Step 3: Find Detection Mistakes#

Annotations mistakes create an artificial ceiling on the performance of your models. However, finding these mistakes by hand is at least as arduous as the original annotation work! Enter FiftyOne.

In this tutorial, we explore how FiftyOne can be used to help you find mistakes in your object detection annotations. To detect mistakes in classification datasets, check out the recipe in the Classification task.

We’ll cover the following concepts:

  • Computing insights into your dataset relating to possible label mistakes

  • Visualizing mistakes in the FiftyOne App

In order to compute mistakenness, your dataset needs to have two detections fields, one with your ground truth annotations and one with your model predictions.

In this example, we’ll load the quickstart dataset from the FiftyOne Dataset Zoo, which has ground truth annotations and predictions from a PyTorch Faster-RCNN model for a few samples from the COCO dataset.

[ ]:
import fiftyone as fo
import fiftyone.zoo as foz

dataset = foz.load_zoo_dataset("quickstart")

session = fo.launch_app(dataset)

Compute Mistakeness#

Now we’re ready to assess the mistakenness of the ground truth detections. Mistakeness

We can do so by running the compute_mistakenness() method from the FiftyOne Brain:

[ ]:
import fiftyone.brain as fob

# Compute mistakenness of annotations in `ground_truth` field using
# predictions from `predictions` field as point of reference
fob.compute_mistakenness(dataset, "predictions", label_field="ground_truth")

The above method populates a number of fields on the samples of our dataset as well as the ground truth and predicted objects:

New ground truth object attributes (in ground_truth field):

  • mistakenness (float): A measure of the likelihood that a ground truth object’s label is incorrect

  • mistakenness_loc: A measure of the likelihood that a ground truth object’s localization (bounding box) is inaccurate

  • possible_spurious: Ground truth objects that were not matched with a predicted object and are deemed to be likely spurious annotations will have this attribute set to True

New predicted object attributes (in predictions field):

  • possible_missing: If a highly confident prediction with no matching ground truth object is encountered, this attribute is set to True to indicate that it is a likely missing ground truth annotation

Sample-level fields:

  • mistakenness: The maximum mistakenness of the ground truth objects in each sample

  • possible_spurious: The number of possible spurious ground truth objects in each sample

  • possible_missing: The number of possible missing ground truth objects in each sample

Analyzing Results#

Let’s use FiftyOne to investigate the results.
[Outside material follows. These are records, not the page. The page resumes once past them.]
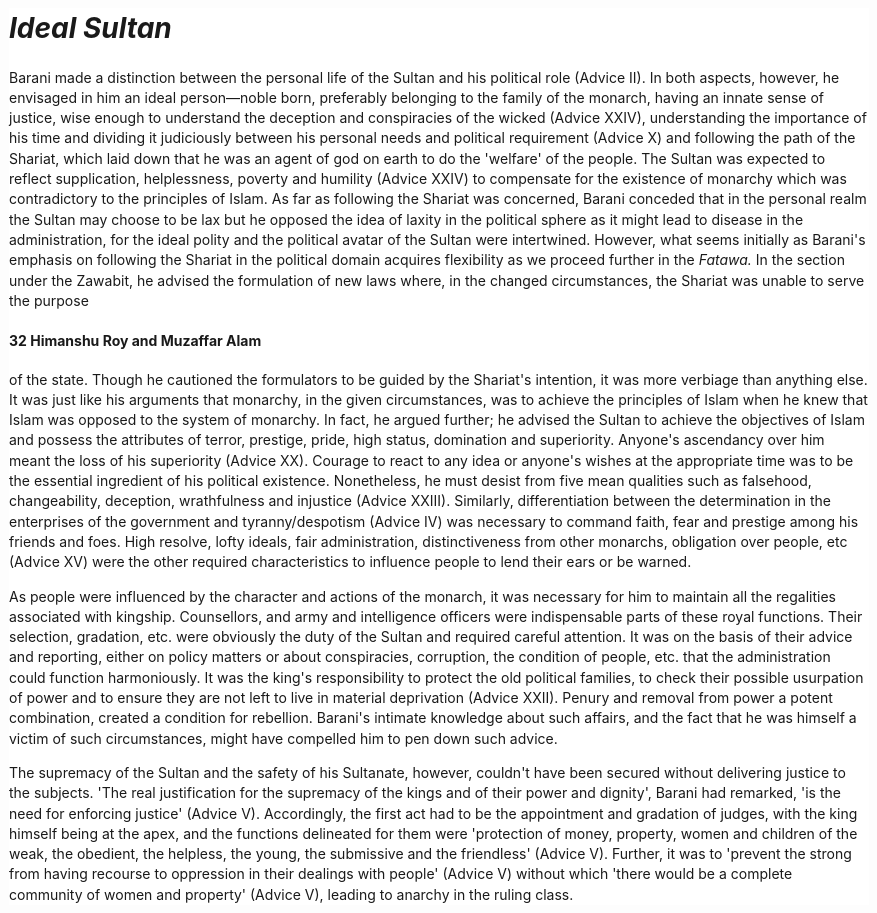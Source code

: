 # *Ideal Sultan*

Barani made a distinction between the personal life of the Sultan and his political role (Advice II). In both aspects, however, he envisaged in him an ideal person—noble born, preferably belonging to the family of the monarch, having an innate sense of justice, wise enough to understand the deception and conspiracies of the wicked (Advice XXIV), understanding the importance of his time and dividing it judiciously between his personal needs and political requirement (Advice X) and following the path of the Shariat, which laid down that he was an agent of god on earth to do the 'welfare' of the people. The Sultan was expected to reflect supplication, helplessness, poverty and humility (Advice XXIV) to compensate for the existence of monarchy which was contradictory to the principles of Islam. As far as following the Shariat was concerned, Barani conceded that in the personal realm the Sultan may choose to be lax but he opposed the idea of laxity in the political sphere as it might lead to disease in the administration, for the ideal polity and the political avatar of the Sultan were intertwined. However, what seems initially as Barani's emphasis on following the Shariat in the political domain acquires flexibility as we proceed further in the *Fatawa.* In the section under the Zawabit, he advised the formulation of new laws where, in the changed circumstances, the Shariat was unable to serve the purpose

#### 32 Himanshu Roy and Muzaffar Alam

of the state. Though he cautioned the formulators to be guided by the Shariat's intention, it was more verbiage than anything else. It was just like his arguments that monarchy, in the given circumstances, was to achieve the principles of Islam when he knew that Islam was opposed to the system of monarchy. In fact, he argued further; he advised the Sultan to achieve the objectives of Islam and possess the attributes of terror, prestige, pride, high status, domination and superiority. Anyone's ascendancy over him meant the loss of his superiority (Advice XX). Courage to react to any idea or anyone's wishes at the appropriate time was to be the essential ingredient of his political existence. Nonetheless, he must desist from five mean qualities such as falsehood, changeability, deception, wrathfulness and injustice (Advice XXIII). Similarly, differentiation between the determination in the enterprises of the government and tyranny/despotism (Advice IV) was necessary to command faith, fear and prestige among his friends and foes. High resolve, lofty ideals, fair administration, distinctiveness from other monarchs, obligation over people, etc (Advice XV) were the other required characteristics to influence people to lend their ears or be warned.

As people were influenced by the character and actions of the monarch, it was necessary for him to maintain all the regalities associated with kingship. Counsellors, and army and intelligence officers were indispensable parts of these royal functions. Their selection, gradation, etc. were obviously the duty of the Sultan and required careful attention. It was on the basis of their advice and reporting, either on policy matters or about conspiracies, corruption, the condition of people, etc. that the administration could function harmoniously. It was the king's responsibility to protect the old political families, to check their possible usurpation of power and to ensure they are not left to live in material deprivation (Advice XXII). Penury and removal from power a potent combination, created a condition for rebellion. Barani's intimate knowledge about such affairs, and the fact that he was himself a victim of such circumstances, might have compelled him to pen down such advice.

The supremacy of the Sultan and the safety of his Sultanate, however, couldn't have been secured without delivering justice to the subjects. 'The real justification for the supremacy of the kings and of their power and dignity', Barani had remarked, 'is the need for enforcing justice' (Advice V). Accordingly, the first act had to be the appointment and gradation of judges, with the king himself being at the apex, and the functions delineated for them were 'protection of money, property, women and children of the weak, the obedient, the helpless, the young, the submissive and the friendless' (Advice V). Further, it was to 'prevent the strong from having recourse to oppression in their dealings with people' (Advice V) without which 'there would be a complete community of women and property' (Advice V), leading to anarchy in the ruling class.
First, let’s show the samples with the most likely annotation mistakes:

[ ]:
from fiftyone import ViewField as F

# Sort by likelihood of mistake (most likely first)
mistake_view = dataset.sort_by("mistakenness", reverse=True)

# Print some information about the view
print(mistake_view)

# Show the samples we processed in rank order by the mistakenness
session.view = mistake_view

Another useful query is to find all objects that have a high mistakenness, let’s say > 0.95:

[ ]:
from fiftyone import ViewField as F

session.view = dataset.filter_labels("ground_truth", F("mistakenness") > 0.95)
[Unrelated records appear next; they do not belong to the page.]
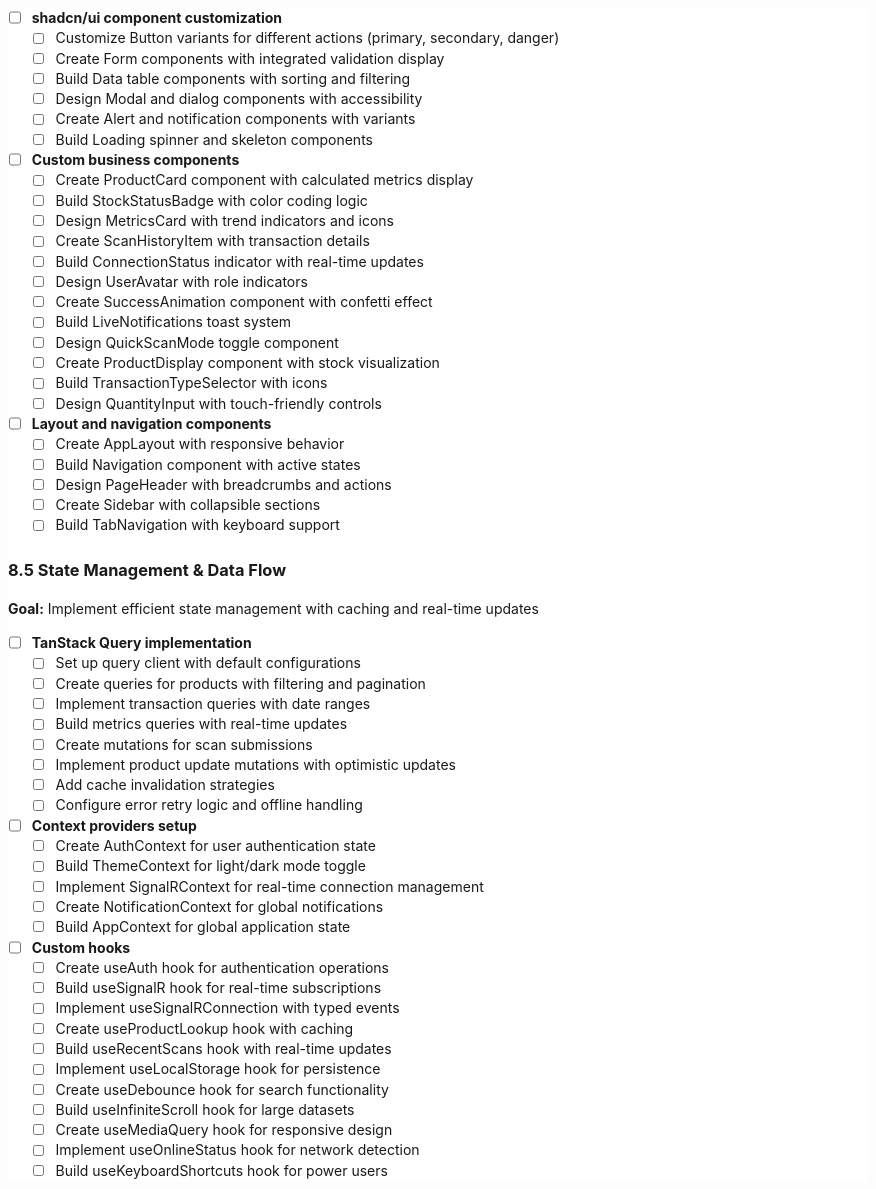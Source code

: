 - [ ] **shadcn/ui component customization**
  - [ ] Customize Button variants for different actions (primary, secondary, danger)
  - [ ] Create Form components with integrated validation display
  - [ ] Build Data table components with sorting and filtering
  - [ ] Design Modal and dialog components with accessibility
  - [ ] Create Alert and notification components with variants
  - [ ] Build Loading spinner and skeleton components

- [ ] **Custom business components**
  - [ ] Create ProductCard component with calculated metrics display
  - [ ] Build StockStatusBadge with color coding logic
  - [ ] Design MetricsCard with trend indicators and icons
  - [ ] Create ScanHistoryItem with transaction details
  - [ ] Build ConnectionStatus indicator with real-time updates
  - [ ] Design UserAvatar with role indicators
  - [ ] Create SuccessAnimation component with confetti effect
  - [ ] Build LiveNotifications toast system
  - [ ] Design QuickScanMode toggle component
  - [ ] Create ProductDisplay component with stock visualization
  - [ ] Build TransactionTypeSelector with icons
  - [ ] Design QuantityInput with touch-friendly controls

- [ ] **Layout and navigation components**
  - [ ] Create AppLayout with responsive behavior
  - [ ] Build Navigation component with active states
  - [ ] Design PageHeader with breadcrumbs and actions
  - [ ] Create Sidebar with collapsible sections
  - [ ] Build TabNavigation with keyboard support

### 8.5 State Management & Data Flow  
**Goal:** Implement efficient state management with caching and real-time updates

- [ ] **TanStack Query implementation**
  - [ ] Set up query client with default configurations
  - [ ] Create queries for products with filtering and pagination
  - [ ] Implement transaction queries with date ranges
  - [ ] Build metrics queries with real-time updates
  - [ ] Create mutations for scan submissions
  - [ ] Implement product update mutations with optimistic updates
  - [ ] Add cache invalidation strategies
  - [ ] Configure error retry logic and offline handling

- [ ] **Context providers setup**
  - [ ] Create AuthContext for user authentication state
  - [ ] Build ThemeContext for light/dark mode toggle
  - [ ] Implement SignalRContext for real-time connection management
  - [ ] Create NotificationContext for global notifications
  - [ ] Build AppContext for global application state

- [ ] **Custom hooks**
  - [ ] Create useAuth hook for authentication operations
  - [ ] Build useSignalR hook for real-time subscriptions
  - [ ] Implement useSignalRConnection with typed events
  - [ ] Create useProductLookup hook with caching
  - [ ] Build useRecentScans hook with real-time updates
  - [ ] Implement useLocalStorage hook for persistence
  - [ ] Create useDebounce hook for search functionality
  - [ ] Build useInfiniteScroll hook for large datasets
  - [ ] Create useMediaQuery hook for responsive design
  - [ ] Implement useOnlineStatus hook for network detection
  - [ ] Build useKeyboardShortcuts hook for power users
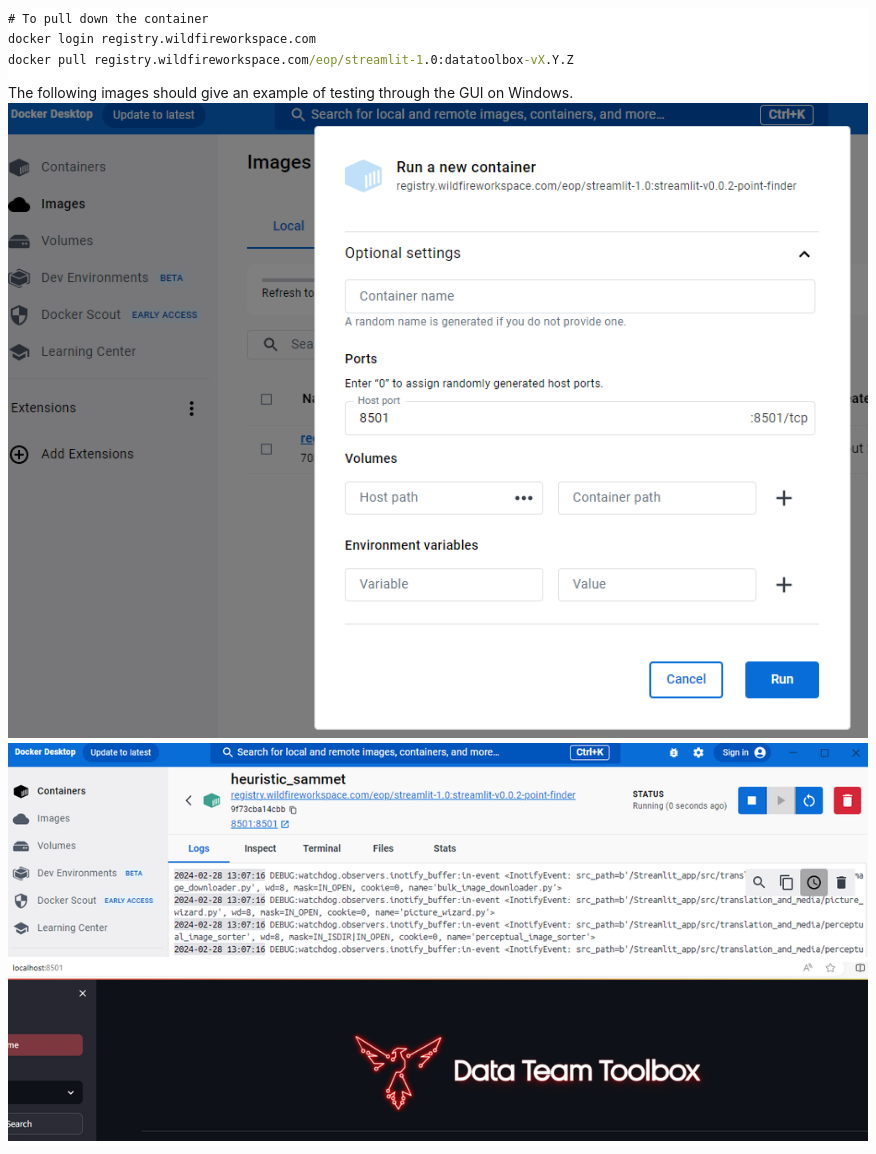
 ```cmd
# To pull down the container
docker login registry.wildfireworkspace.com
docker pull registry.wildfireworkspace.com/eop/streamlit-1.0:datatoolbox-vX.Y.Z
```

The following images should give an example of testing through the GUI on
Windows.
    ![Docker Desktop](./images/docker_desktop.PNG)
    ![Docker Test](./images/docker_container_running.PNG)
    ![Windows Check](./images/funnel_test.PNG)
Looking through the results, we can see that many of these images have a bunch of predictions which actually look like they are correct, but no ground truth annotations. This is a common mistake in object detection datasets, where the annotator may have missed some objects in the image. On the other hand, there are some detections which are mislabeled and are just wrong.

In the example we can see two potential issues. One is the person on the TV is unlabeled. Two is the books on the bookcase are ambiguously labeled. Is one book a book, or is a group of books “book”. FiftyOne helps you sort out issues exactly like this.

mistake-sample

We can use a similar workflow to look at objects that may be localized poorly:

[ ]:
session.view = dataset.filter_labels("ground_truth", F("mistakenness_loc") > 0.85)
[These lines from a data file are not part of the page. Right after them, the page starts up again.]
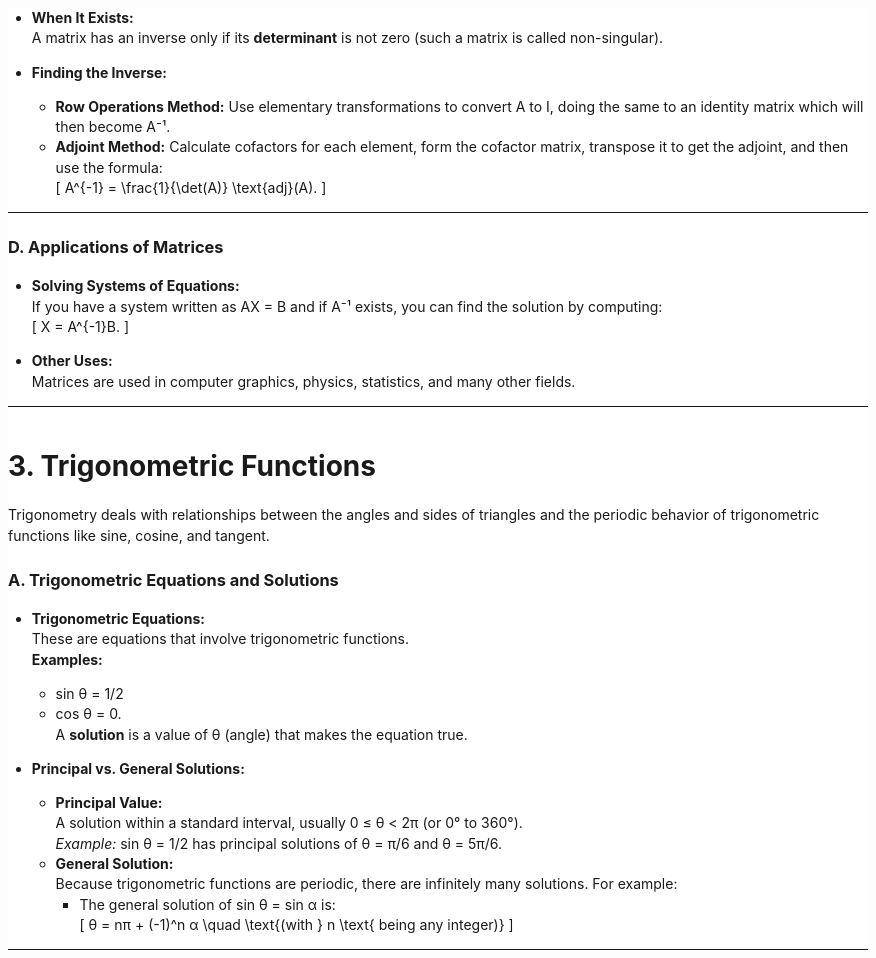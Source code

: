 - **When It Exists:**  
  A matrix has an inverse only if its **determinant** is not zero (such a matrix is called non-singular).

- **Finding the Inverse:**  
  - **Row Operations Method:** Use elementary transformations to convert A to I, doing the same to an identity matrix which will then become A⁻¹.  
  - **Adjoint Method:** Calculate cofactors for each element, form the cofactor matrix, transpose it to get the adjoint, and then use the formula:  
    \[
    A^{-1} = \frac{1}{\det(A)} \text{adj}(A).
    \]

---

### **D. Applications of Matrices**

- **Solving Systems of Equations:**  
  If you have a system written as AX = B and if A⁻¹ exists, you can find the solution by computing:  
  \[
  X = A^{-1}B.
  \]

- **Other Uses:**  
  Matrices are used in computer graphics, physics, statistics, and many other fields.

---

# 3. Trigonometric Functions

Trigonometry deals with relationships between the angles and sides of triangles and the periodic behavior of trigonometric functions like sine, cosine, and tangent.

### **A. Trigonometric Equations and Solutions**

- **Trigonometric Equations:**  
  These are equations that involve trigonometric functions.  
  **Examples:**  
  - sin θ = 1/2  
  - cos θ = 0.  
  A **solution** is a value of θ (angle) that makes the equation true.

- **Principal vs. General Solutions:**  
  - **Principal Value:**  
    A solution within a standard interval, usually 0 ≤ θ < 2π (or 0° to 360°).  
    _Example:_ sin θ = 1/2 has principal solutions of θ = π/6 and θ = 5π/6.
  - **General Solution:**  
    Because trigonometric functions are periodic, there are infinitely many solutions. For example:  
    - The general solution of sin θ = sin α is:  
      \[
      θ = nπ + (-1)^n α \quad \text{(with } n \text{ being any integer)}
      \]

---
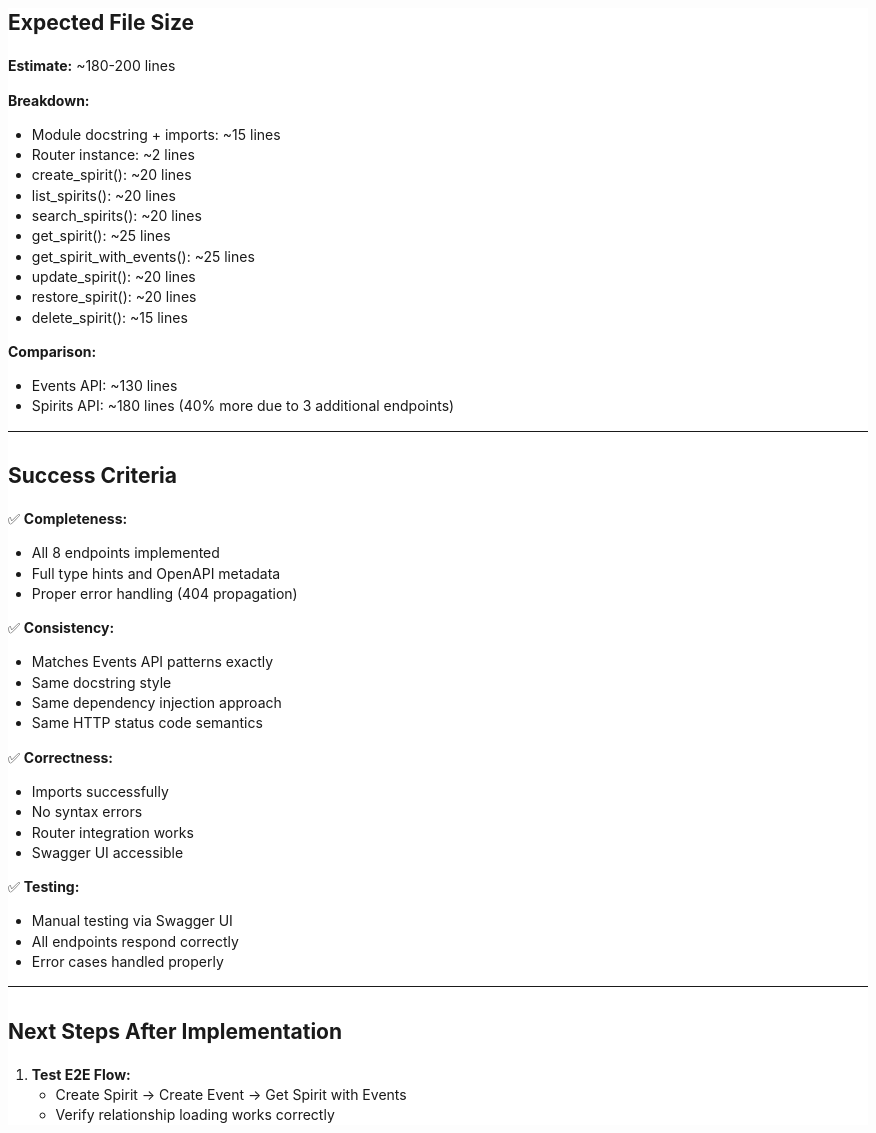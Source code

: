 
## Expected File Size

**Estimate:** ~180-200 lines

**Breakdown:**
- Module docstring + imports: ~15 lines
- Router instance: ~2 lines
- create_spirit(): ~20 lines
- list_spirits(): ~20 lines
- search_spirits(): ~20 lines
- get_spirit(): ~25 lines
- get_spirit_with_events(): ~25 lines
- update_spirit(): ~20 lines
- restore_spirit(): ~20 lines
- delete_spirit(): ~15 lines

**Comparison:**
- Events API: ~130 lines
- Spirits API: ~180 lines (40% more due to 3 additional endpoints)

---

## Success Criteria

✅ **Completeness:**
- All 8 endpoints implemented
- Full type hints and OpenAPI metadata
- Proper error handling (404 propagation)

✅ **Consistency:**
- Matches Events API patterns exactly
- Same docstring style
- Same dependency injection approach
- Same HTTP status code semantics

✅ **Correctness:**
- Imports successfully
- No syntax errors
- Router integration works
- Swagger UI accessible

✅ **Testing:**
- Manual testing via Swagger UI
- All endpoints respond correctly
- Error cases handled properly

---

## Next Steps After Implementation

1. **Test E2E Flow:**
   - Create Spirit → Create Event → Get Spirit with Events
   - Verify relationship loading works correctly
mistake-loc In some of these examples, there is not necessarily highly mistaken localization, there are just a bunch of small, relatively overlapping objects. In other examples, such as above, the localization is clearly off.

The possible_missing field can also be useful to sort by to find instances of incorrect annotations.

Similarly, possible_spurious can be used to find objects that the model detected that may have been missed by annotators.

[ ]:
session.view = dataset.match(F("possible_missing") > 0)

Once again, we can find more of those pesky mistakes! Look at all the missing person annotations here! mistake-missing

In FiftyOne, we can tag our samples and export them for an annotation job with one of our labeling integrations: CVAT, Label Studio, V7, or LabelBox! This can get our dataset back into tip-top shape to train again!

Summary#

You’ve learned to find annotation mistakes using fob.compute_mistakenness() and analyze results with mistakenness scores, localization errors, and missing/spurious detection fields.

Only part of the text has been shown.